A valorização do iene no mercado global de câmbio e consequente desmonte de operações de “carry-trade”, que beneficiam moedas de alguns países emergentes, voltaram a pressionar o real nesta semana e impuseram uma perda de quase 1% da moeda brasileira em relação ao dólar. Na sessão desta sexta-feira, bastou a divisa japonesa se recuperar ante o dólar após dados de inflação nos Estados Unidos para que moedas como o real e o peso mexicano apagassem todos os ganhos observados no início da sessão.
As operações de “carry-trade” consistem em tomar recursos de países com juros baixos, como o Japão, e alocá-los em ambientes de taxas altas, como o Brasil, de forma que o investidor ganhe com o diferencial entre as taxas. No entanto, supostas intervenções cambiais no Japão, a possibilidade do Banco do Japão (BoJ) voltar a elevar a taxa de juros e a perspectiva de queda das taxas em boa parte do mundo desenvolvido — com especial atenção aos Estados Unidos — deram força ao iene, o que levou o mercado a abandonar o carry-trade.
Em seu relatório semanal, a Commcor avalia que a extensão da apreciação do iene e seu efeito sobre o mercado de câmbio como um todo indica um “movimento orquestrado e de amplitudes globais” de realização de lucros com o “carry-trade”, e não simplesmente algo provocado pela suposta intervenção cambial no Japão. Na visão dos profissionais da corretora, o mercado pode estar se antecipando a uma postura mais dura do BoJ ao mesmo tempo em que outros bancos centrais de economias fortes, como o Federal Reserve (Fed), sinalizam que devem cortar juros em breve. Vale lembrar que o Banco Central Europeu e o Banco do Canadá, por exemplo, já iniciaram o processo de flexibilização monetária.
“Querendo ou não, os momentos de alta do iene foram acompanhados por alta em demais divisas de economias fortes, enquanto moedas de economias emergentes ‘pagavam a conta’ e caiam, a exemplo do real, que já está novamente pressionado e com momentos de dólar próximo a R$ 5,70”, diz a Commcor no relatório.
O Bank of America (BofA) foi um dos grandes players do mercado a pausar uma operação de carry-trade que apostava na valorização do real contra o iene.

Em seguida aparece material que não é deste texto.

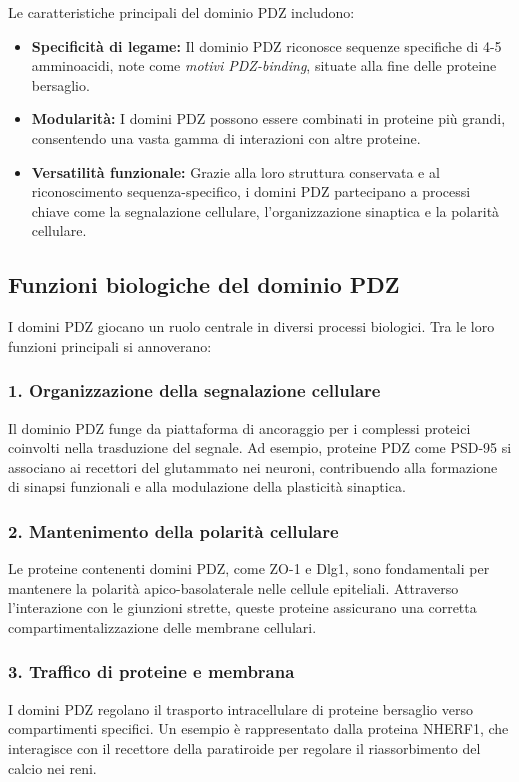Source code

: \documentclass[Lau,binding=0.6cm,oneside,noexaminfo]{sapthesis}
\begin{document}
Le caratteristiche principali del dominio PDZ includono:
\begin{itemize}
    \item \textbf{Specificità di legame:} Il dominio PDZ riconosce sequenze specifiche di 4-5 amminoacidi, note come \emph{motivi PDZ-binding}, situate alla fine delle proteine bersaglio.
    \item \textbf{Modularità:} I domini PDZ possono essere combinati in proteine più grandi, consentendo una vasta gamma di interazioni con altre proteine.
    \item \textbf{Versatilità funzionale:} Grazie alla loro struttura conservata e al riconoscimento sequenza-specifico, i domini PDZ partecipano a processi chiave come la segnalazione cellulare, l’organizzazione sinaptica e la polarità cellulare.
\end{itemize}

\subsection*{Funzioni biologiche del dominio PDZ}

I domini PDZ giocano un ruolo centrale in diversi processi biologici. Tra le loro funzioni principali si annoverano:

\subsubsection*{1. Organizzazione della segnalazione cellulare}
Il dominio PDZ funge da piattaforma di ancoraggio per i complessi proteici coinvolti nella trasduzione del segnale. Ad esempio, proteine PDZ come PSD-95 si associano ai recettori del glutammato nei neuroni, contribuendo alla formazione di sinapsi funzionali e alla modulazione della plasticità sinaptica.

\subsubsection*{2. Mantenimento della polarità cellulare}
Le proteine contenenti domini PDZ, come ZO-1 e Dlg1, sono fondamentali per mantenere la polarità apico-basolaterale nelle cellule epiteliali. Attraverso l’interazione con le giunzioni strette, queste proteine assicurano una corretta compartimentalizzazione delle membrane cellulari.

\subsubsection*{3. Traffico di proteine e membrana}
I domini PDZ regolano il trasporto intracellulare di proteine bersaglio verso compartimenti specifici. Un esempio è rappresentato dalla proteina NHERF1, che interagisce con il recettore della paratiroide per regolare il riassorbimento del calcio nei reni.
\end{document}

Na última quarta-feira, o banco americano interrompeu o negócio quando a moeda brasileira atingiu o nível de 28 ienes, após ter iniciado a operação quando o real era cotado a 29,9 ienes em 23 de abril.
“O real continua significativamente subvalorizado diante de sólidos fundamentos – crescimento econômico robusto, inflação baixa, grandes superávits comerciais – mas provavelmente funcionará como um amortecedor dos possíveis riscos da política comercial em torno das eleições nos EUA”, dizem os estrategistas do BofA.
Na visão de Athanasios Vamvakidis e Claudio Piron, estrategistas que assinam o relatório semanal de câmbio do banco, os investidores podem ficar relutantes em retomar as operações de carry-trade com o iene mesmo depois que a correção esfriar, já que o mês de agosto promete ser de maior volatilidade à medida que se aproximam as eleições presidenciais nos Estados Unidos e mudanças na postura de grandes bancos centrais.
Para eles, os fundamentos que deram sustentação ao carry-trade no primeiro semestre permanecem, mas a correção em julho pode ter ocorrido porque muitos investidores entraram nas operações quando o iene já estava muito desvalorizado em relação ao dólar. “Tendo entrado na negociação a descoberto do iene tão tarde, até mesmo pequenos movimentos poderiam ter acionado o ‘stop loss’ (paralisação repentina de uma operação), principalmente para investidores de ‘real money’, que também tendem a ter posições maiores”, explicam Vamvakidis e Piron.